→ **Exercise data**:

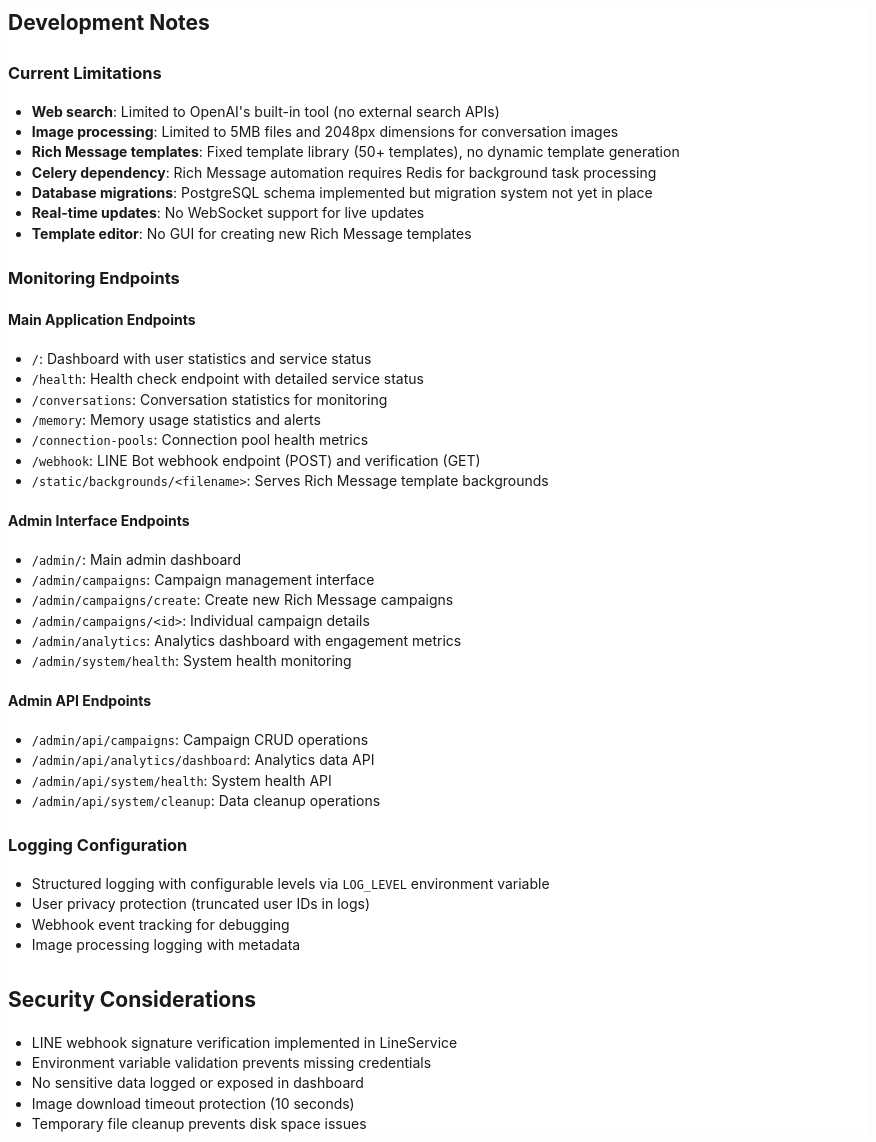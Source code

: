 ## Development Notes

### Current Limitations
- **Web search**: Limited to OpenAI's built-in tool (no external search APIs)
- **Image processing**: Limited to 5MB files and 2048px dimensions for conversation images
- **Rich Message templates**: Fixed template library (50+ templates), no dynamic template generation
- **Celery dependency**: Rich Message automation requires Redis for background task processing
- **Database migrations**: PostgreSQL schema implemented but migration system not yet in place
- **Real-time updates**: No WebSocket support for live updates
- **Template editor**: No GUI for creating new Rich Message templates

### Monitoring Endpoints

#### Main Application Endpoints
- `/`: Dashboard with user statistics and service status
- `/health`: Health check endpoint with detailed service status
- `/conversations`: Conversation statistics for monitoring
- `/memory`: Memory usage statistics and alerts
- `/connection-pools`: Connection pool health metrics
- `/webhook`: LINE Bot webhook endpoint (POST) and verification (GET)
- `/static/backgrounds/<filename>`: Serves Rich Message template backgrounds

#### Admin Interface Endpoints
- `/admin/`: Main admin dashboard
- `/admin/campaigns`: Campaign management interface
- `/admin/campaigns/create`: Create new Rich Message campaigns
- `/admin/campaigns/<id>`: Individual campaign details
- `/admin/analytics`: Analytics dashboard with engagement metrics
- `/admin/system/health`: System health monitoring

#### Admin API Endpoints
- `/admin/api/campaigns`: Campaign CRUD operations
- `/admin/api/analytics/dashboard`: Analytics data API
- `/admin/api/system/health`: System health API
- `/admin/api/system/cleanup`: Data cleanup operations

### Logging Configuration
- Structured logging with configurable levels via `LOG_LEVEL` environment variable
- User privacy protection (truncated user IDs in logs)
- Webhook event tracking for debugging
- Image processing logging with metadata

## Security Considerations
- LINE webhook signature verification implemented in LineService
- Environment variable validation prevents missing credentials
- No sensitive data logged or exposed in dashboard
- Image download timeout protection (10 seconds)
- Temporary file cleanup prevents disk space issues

...

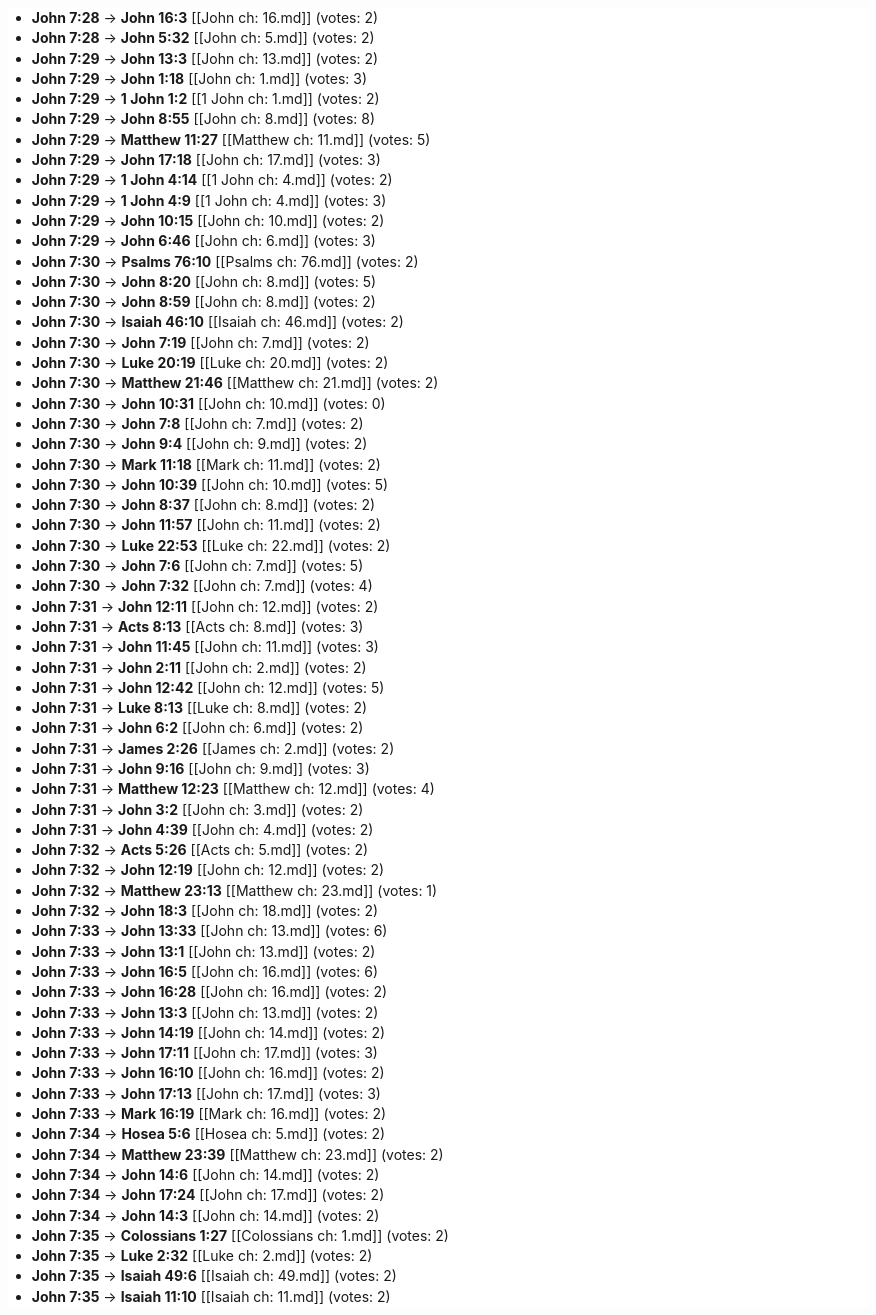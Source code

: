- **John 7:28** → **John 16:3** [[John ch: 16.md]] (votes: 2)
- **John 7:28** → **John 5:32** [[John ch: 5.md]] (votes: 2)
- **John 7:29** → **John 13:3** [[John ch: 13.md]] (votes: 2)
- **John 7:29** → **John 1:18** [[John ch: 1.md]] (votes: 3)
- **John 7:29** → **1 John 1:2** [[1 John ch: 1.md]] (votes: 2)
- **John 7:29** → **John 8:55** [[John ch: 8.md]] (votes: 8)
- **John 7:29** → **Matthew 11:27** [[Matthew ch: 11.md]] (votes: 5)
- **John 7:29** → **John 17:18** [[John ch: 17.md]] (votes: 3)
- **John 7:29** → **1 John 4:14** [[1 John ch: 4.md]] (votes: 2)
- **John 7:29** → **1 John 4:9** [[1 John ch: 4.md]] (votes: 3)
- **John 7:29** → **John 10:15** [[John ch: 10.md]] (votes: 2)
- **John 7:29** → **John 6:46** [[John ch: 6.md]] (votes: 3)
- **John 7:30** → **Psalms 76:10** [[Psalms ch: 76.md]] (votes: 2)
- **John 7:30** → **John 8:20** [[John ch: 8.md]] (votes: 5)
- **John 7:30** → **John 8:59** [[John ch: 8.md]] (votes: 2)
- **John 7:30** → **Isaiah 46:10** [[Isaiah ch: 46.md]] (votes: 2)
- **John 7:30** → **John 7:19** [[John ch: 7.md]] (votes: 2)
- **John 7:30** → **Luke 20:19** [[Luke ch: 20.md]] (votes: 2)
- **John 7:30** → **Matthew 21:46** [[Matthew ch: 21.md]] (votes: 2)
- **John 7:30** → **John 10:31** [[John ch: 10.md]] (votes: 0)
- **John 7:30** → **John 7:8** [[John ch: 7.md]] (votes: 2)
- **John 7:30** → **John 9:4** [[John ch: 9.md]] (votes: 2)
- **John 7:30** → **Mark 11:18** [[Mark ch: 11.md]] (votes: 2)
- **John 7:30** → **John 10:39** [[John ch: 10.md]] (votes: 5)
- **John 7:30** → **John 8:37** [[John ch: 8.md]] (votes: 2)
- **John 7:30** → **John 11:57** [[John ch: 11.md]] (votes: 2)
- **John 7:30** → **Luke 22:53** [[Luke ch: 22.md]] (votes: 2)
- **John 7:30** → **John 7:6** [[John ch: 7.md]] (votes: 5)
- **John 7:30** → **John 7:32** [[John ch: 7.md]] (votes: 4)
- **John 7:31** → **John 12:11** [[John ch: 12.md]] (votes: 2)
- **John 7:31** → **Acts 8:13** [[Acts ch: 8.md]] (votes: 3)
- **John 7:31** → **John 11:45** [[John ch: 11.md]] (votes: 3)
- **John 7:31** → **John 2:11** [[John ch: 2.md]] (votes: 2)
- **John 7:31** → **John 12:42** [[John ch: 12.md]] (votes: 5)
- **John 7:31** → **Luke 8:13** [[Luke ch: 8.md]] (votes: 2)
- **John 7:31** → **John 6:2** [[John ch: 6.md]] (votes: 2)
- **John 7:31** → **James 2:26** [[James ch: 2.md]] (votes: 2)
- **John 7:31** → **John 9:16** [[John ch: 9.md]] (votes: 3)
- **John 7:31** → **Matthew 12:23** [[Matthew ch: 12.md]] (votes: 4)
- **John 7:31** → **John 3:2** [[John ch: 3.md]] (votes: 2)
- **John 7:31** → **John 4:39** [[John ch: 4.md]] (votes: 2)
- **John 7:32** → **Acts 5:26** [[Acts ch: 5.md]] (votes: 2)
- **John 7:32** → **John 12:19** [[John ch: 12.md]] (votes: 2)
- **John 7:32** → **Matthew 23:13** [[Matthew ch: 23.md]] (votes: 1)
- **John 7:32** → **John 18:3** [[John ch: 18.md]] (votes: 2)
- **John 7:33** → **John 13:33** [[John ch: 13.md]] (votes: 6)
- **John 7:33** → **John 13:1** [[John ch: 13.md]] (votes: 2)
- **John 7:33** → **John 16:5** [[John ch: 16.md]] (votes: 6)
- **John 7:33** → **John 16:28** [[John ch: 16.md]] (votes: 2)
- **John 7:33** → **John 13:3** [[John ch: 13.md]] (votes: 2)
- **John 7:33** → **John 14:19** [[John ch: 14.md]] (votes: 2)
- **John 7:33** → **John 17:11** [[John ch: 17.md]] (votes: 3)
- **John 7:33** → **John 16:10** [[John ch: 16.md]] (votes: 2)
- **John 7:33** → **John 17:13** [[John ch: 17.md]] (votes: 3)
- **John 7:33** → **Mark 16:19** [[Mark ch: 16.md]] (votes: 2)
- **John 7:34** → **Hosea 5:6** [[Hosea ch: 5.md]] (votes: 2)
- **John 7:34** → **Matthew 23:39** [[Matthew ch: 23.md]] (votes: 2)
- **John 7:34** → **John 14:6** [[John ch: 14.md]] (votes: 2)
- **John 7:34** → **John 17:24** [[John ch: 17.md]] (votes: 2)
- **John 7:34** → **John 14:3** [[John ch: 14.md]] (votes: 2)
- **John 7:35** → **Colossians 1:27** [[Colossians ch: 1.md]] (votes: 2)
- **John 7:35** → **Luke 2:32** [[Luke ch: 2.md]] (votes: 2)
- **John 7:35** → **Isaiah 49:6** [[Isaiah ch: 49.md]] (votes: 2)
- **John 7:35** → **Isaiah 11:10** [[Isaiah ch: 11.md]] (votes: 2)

→ **Aim of the exercise**: Beginning with the line that has "- **John 7:34** → **Hosea" and ending with the line that has "- **John 7:35** → **Luke", set down the lines above exactly and include no others.

→ **Response to this task**:
- **John 7:34** → **Hosea 5:6** [[Hosea ch: 5.md]] (votes: 2)
- **John 7:34** → **Matthew 23:39** [[Matthew ch: 23.md]] (votes: 2)
- **John 7:34** → **John 14:6** [[John ch: 14.md]] (votes: 2)
- **John 7:34** → **John 17:24** [[John ch: 17.md]] (votes: 2)
- **John 7:34** → **John 14:3** [[John ch: 14.md]] (votes: 2)
- **John 7:35** → **Colossians 1:27** [[Colossians ch: 1.md]] (votes: 2)
- **John 7:35** → **Luke 2:32** [[Luke ch: 2.md]] (votes: 2)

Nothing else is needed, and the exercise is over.